The task: Scan the lines below for "textwidth" and copy the matches.

Content starts

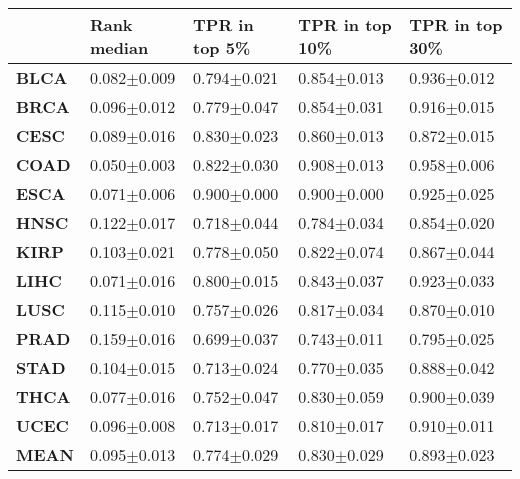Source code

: \begin{tabular}{lllll}
\toprule
{} &      Rank median &   TPR in top 5\% &  TPR in top 10\% &  TPR in top 30\% \\
\midrule
\textbf{BLCA} &  0.082$\pm$0.009 &  0.794$\pm$0.021 &  0.854$\pm$0.013 &  0.936$\pm$0.012 \\
\textbf{BRCA} &  0.096$\pm$0.012 &  0.779$\pm$0.047 &  0.854$\pm$0.031 &  0.916$\pm$0.015 \\
\textbf{CESC} &  0.089$\pm$0.016 &  0.830$\pm$0.023 &  0.860$\pm$0.013 &  0.872$\pm$0.015 \\
\textbf{COAD} &  0.050$\pm$0.003 &  0.822$\pm$0.030 &  0.908$\pm$0.013 &  0.958$\pm$0.006 \\
\textbf{ESCA} &  0.071$\pm$0.006 &  0.900$\pm$0.000 &  0.900$\pm$0.000 &  0.925$\pm$0.025 \\
\textbf{HNSC} &  0.122$\pm$0.017 &  0.718$\pm$0.044 &  0.784$\pm$0.034 &  0.854$\pm$0.020 \\
\textbf{KIRP} &  0.103$\pm$0.021 &  0.778$\pm$0.050 &  0.822$\pm$0.074 &  0.867$\pm$0.044 \\
\textbf{LIHC} &  0.071$\pm$0.016 &  0.800$\pm$0.015 &  0.843$\pm$0.037 &  0.923$\pm$0.033 \\
\textbf{LUSC} &  0.115$\pm$0.010 &  0.757$\pm$0.026 &  0.817$\pm$0.034 &  0.870$\pm$0.010 \\
\textbf{PRAD} &  0.159$\pm$0.016 &  0.699$\pm$0.037 &  0.743$\pm$0.011 &  0.795$\pm$0.025 \\
\textbf{STAD} &  0.104$\pm$0.015 &  0.713$\pm$0.024 &  0.770$\pm$0.035 &  0.888$\pm$0.042 \\
\textbf{THCA} &  0.077$\pm$0.016 &  0.752$\pm$0.047 &  0.830$\pm$0.059 &  0.900$\pm$0.039 \\
\textbf{UCEC} &  0.096$\pm$0.008 &  0.713$\pm$0.017 &  0.810$\pm$0.017 &  0.910$\pm$0.011 \\
\textbf{MEAN} &  0.095$\pm$0.013 &  0.774$\pm$0.029 &  0.830$\pm$0.029 &  0.893$\pm$0.023 \\
\bottomrule
\end{tabular}
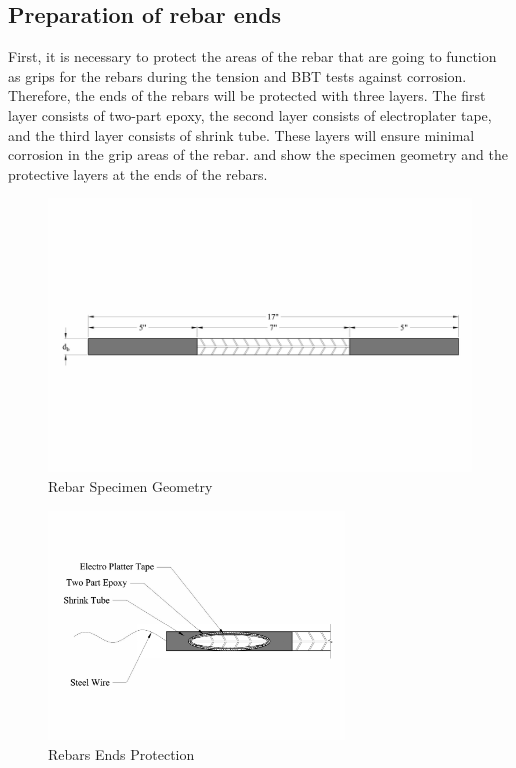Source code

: \subsection{Preparation of rebar ends}

First, it is necessary to protect the areas of the rebar that are going to function as grips for the rebars during the tension and BBT tests against corrosion. Therefore, the ends of the rebars will be protected with three layers. The first layer consists of two-part epoxy, the second layer consists of electroplater tape, and the third layer consists of shrink tube. These layers will ensure minimal corrosion in the grip areas of the rebar.  and  show the specimen geometry and the protective layers at the ends of the rebars.
\begin{figure}[htbp]
	\centering
	\includegraphics[width=1.0\textwidth]{Chapter-3/figs/RebarSamples}
	\caption{Rebar Specimen Geometry}
	\label{fig:RebarSpecimenGeomtry}
\end{figure}

\begin{figure}[htbp]
	\centering
	\includegraphics[width=0.7\textwidth]{Chapter-3/figs/Rebar_Ends}
	\caption{Rebars Ends Protection}
	\label{fig:RebarEndsProtection}
\end{figure}
\newpage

Content ends

Exercise response:
	\includegraphics[width=1.0\textwidth]{Chapter-3/figs/RebarSamples}
	\includegraphics[width=0.7\textwidth]{Chapter-3/figs/Rebar_Ends}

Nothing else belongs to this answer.